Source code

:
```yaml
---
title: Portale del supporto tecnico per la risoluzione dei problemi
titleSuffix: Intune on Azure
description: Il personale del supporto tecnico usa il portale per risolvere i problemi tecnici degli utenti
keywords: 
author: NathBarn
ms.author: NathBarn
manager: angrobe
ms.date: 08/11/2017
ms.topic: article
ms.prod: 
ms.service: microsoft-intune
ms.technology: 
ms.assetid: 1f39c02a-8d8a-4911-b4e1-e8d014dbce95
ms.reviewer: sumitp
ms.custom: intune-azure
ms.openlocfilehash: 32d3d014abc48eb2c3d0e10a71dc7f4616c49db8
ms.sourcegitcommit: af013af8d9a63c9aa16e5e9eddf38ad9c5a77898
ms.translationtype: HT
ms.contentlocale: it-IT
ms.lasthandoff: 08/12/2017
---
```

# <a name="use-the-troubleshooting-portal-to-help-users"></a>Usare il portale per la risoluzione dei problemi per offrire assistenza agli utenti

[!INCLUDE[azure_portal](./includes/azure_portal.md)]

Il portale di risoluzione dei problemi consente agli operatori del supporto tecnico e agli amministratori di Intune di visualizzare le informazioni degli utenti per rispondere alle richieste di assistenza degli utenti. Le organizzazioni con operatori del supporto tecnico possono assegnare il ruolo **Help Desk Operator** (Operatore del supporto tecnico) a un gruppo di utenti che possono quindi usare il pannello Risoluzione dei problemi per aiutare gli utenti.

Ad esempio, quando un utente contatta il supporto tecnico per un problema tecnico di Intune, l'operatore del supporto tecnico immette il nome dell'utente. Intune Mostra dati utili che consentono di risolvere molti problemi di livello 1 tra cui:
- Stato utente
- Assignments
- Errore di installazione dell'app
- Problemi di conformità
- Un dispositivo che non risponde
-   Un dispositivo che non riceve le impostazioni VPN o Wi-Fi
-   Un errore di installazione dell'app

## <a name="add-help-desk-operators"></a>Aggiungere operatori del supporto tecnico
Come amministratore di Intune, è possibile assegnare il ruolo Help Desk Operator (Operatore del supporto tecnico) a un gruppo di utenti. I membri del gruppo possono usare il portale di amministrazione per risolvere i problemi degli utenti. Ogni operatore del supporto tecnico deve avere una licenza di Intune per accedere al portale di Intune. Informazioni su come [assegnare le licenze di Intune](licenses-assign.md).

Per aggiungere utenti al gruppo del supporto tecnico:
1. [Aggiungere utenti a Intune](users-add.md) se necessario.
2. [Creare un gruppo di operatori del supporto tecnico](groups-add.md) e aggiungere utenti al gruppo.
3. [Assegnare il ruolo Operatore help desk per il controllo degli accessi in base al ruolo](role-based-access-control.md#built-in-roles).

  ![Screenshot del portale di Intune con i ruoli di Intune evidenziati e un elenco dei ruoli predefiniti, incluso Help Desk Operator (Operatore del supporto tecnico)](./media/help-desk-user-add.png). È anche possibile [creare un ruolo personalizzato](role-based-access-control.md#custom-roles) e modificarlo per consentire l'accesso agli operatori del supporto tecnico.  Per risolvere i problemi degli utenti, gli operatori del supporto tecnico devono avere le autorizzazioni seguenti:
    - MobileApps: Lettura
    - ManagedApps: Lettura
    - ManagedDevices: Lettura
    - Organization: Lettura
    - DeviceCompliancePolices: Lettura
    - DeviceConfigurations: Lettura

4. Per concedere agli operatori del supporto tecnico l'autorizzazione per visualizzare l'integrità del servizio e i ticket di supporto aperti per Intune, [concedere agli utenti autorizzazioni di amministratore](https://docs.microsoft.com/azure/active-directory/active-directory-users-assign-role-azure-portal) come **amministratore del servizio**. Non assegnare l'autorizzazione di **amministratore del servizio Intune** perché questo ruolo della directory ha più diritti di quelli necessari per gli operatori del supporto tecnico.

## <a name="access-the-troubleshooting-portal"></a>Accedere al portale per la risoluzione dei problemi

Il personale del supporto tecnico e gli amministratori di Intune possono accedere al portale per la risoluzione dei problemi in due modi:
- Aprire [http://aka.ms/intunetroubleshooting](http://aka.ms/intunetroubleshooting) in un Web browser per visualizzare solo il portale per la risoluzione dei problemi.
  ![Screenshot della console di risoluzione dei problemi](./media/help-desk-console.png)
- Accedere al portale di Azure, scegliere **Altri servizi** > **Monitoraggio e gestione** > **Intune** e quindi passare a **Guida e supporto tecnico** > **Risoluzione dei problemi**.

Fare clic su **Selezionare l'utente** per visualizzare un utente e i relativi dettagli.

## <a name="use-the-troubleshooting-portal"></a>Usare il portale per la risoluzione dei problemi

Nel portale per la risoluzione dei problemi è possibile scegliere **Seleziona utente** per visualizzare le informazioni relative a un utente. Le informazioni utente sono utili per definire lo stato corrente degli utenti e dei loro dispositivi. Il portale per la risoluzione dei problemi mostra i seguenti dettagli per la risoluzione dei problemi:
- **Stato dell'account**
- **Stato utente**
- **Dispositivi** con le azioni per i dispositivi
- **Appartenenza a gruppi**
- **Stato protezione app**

○ ○ ○

• _ACTIVITY_: Repeat the records above in full, character for character.

• _EXPECTED OUTPUT_:
Source code

:
```yaml
---
title: Portale del supporto tecnico per la risoluzione dei problemi
titleSuffix: Intune on Azure
description: Il personale del supporto tecnico usa il portale per risolvere i problemi tecnici degli utenti
keywords: 
author: NathBarn
ms.author: NathBarn
manager: angrobe
ms.date: 08/11/2017
ms.topic: article
ms.prod: 
ms.service: microsoft-intune
ms.technology: 
ms.assetid: 1f39c02a-8d8a-4911-b4e1-e8d014dbce95
ms.reviewer: sumitp
ms.custom: intune-azure
ms.openlocfilehash: 32d3d014abc48eb2c3d0e10a71dc7f4616c49db8
ms.sourcegitcommit: af013af8d9a63c9aa16e5e9eddf38ad9c5a77898
ms.translationtype: HT
ms.contentlocale: it-IT
ms.lasthandoff: 08/12/2017
---
```

# <a name="use-the-troubleshooting-portal-to-help-users"></a>Usare il portale per la risoluzione dei problemi per offrire assistenza agli utenti

[!INCLUDE[azure_portal](./includes/azure_portal.md)]

Il portale di risoluzione dei problemi consente agli operatori del supporto tecnico e agli amministratori di Intune di visualizzare le informazioni degli utenti per rispondere alle richieste di assistenza degli utenti. Le organizzazioni con operatori del supporto tecnico possono assegnare il ruolo **Help Desk Operator** (Operatore del supporto tecnico) a un gruppo di utenti che possono quindi usare il pannello Risoluzione dei problemi per aiutare gli utenti.

Ad esempio, quando un utente contatta il supporto tecnico per un problema tecnico di Intune, l'operatore del supporto tecnico immette il nome dell'utente. Intune Mostra dati utili che consentono di risolvere molti problemi di livello 1 tra cui:
- Stato utente
- Assignments
- Errore di installazione dell'app
- Problemi di conformità
- Un dispositivo che non risponde
-   Un dispositivo che non riceve le impostazioni VPN o Wi-Fi
-   Un errore di installazione dell'app

## <a name="add-help-desk-operators"></a>Aggiungere operatori del supporto tecnico
Come amministratore di Intune, è possibile assegnare il ruolo Help Desk Operator (Operatore del supporto tecnico) a un gruppo di utenti. I membri del gruppo possono usare il portale di amministrazione per risolvere i problemi degli utenti. Ogni operatore del supporto tecnico deve avere una licenza di Intune per accedere al portale di Intune. Informazioni su come [assegnare le licenze di Intune](licenses-assign.md).

Per aggiungere utenti al gruppo del supporto tecnico:
1. [Aggiungere utenti a Intune](users-add.md) se necessario.
2. [Creare un gruppo di operatori del supporto tecnico](groups-add.md) e aggiungere utenti al gruppo.
3. [Assegnare il ruolo Operatore help desk per il controllo degli accessi in base al ruolo](role-based-access-control.md#built-in-roles).

  ![Screenshot del portale di Intune con i ruoli di Intune evidenziati e un elenco dei ruoli predefiniti, incluso Help Desk Operator (Operatore del supporto tecnico)](./media/help-desk-user-add.png). È anche possibile [creare un ruolo personalizzato](role-based-access-control.md#custom-roles) e modificarlo per consentire l'accesso agli operatori del supporto tecnico.  Per risolvere i problemi degli utenti, gli operatori del supporto tecnico devono avere le autorizzazioni seguenti:
    - MobileApps: Lettura
    - ManagedApps: Lettura
    - ManagedDevices: Lettura
    - Organization: Lettura
    - DeviceCompliancePolices: Lettura
    - DeviceConfigurations: Lettura

4. Per concedere agli operatori del supporto tecnico l'autorizzazione per visualizzare l'integrità del servizio e i ticket di supporto aperti per Intune, [concedere agli utenti autorizzazioni di amministratore](https://docs.microsoft.com/azure/active-directory/active-directory-users-assign-role-azure-portal) come **amministratore del servizio**. Non assegnare l'autorizzazione di **amministratore del servizio Intune** perché questo ruolo della directory ha più diritti di quelli necessari per gli operatori del supporto tecnico.

## <a name="access-the-troubleshooting-portal"></a>Accedere al portale per la risoluzione dei problemi

Il personale del supporto tecnico e gli amministratori di Intune possono accedere al portale per la risoluzione dei problemi in due modi:
- Aprire [http://aka.ms/intunetroubleshooting](http://aka.ms/intunetroubleshooting) in un Web browser per visualizzare solo il portale per la risoluzione dei problemi.
  ![Screenshot della console di risoluzione dei problemi](./media/help-desk-console.png)
- Accedere al portale di Azure, scegliere **Altri servizi** > **Monitoraggio e gestione** > **Intune** e quindi passare a **Guida e supporto tecnico** > **Risoluzione dei problemi**.

Fare clic su **Selezionare l'utente** per visualizzare un utente e i relativi dettagli.

## <a name="use-the-troubleshooting-portal"></a>Usare il portale per la risoluzione dei problemi

Nel portale per la risoluzione dei problemi è possibile scegliere **Seleziona utente** per visualizzare le informazioni relative a un utente. Le informazioni utente sono utili per definire lo stato corrente degli utenti e dei loro dispositivi. Il portale per la risoluzione dei problemi mostra i seguenti dettagli per la risoluzione dei problemi:
- **Stato dell'account**
- **Stato utente**
- **Dispositivi** con le azioni per i dispositivi
- **Appartenenza a gruppi**
- **Stato protezione app**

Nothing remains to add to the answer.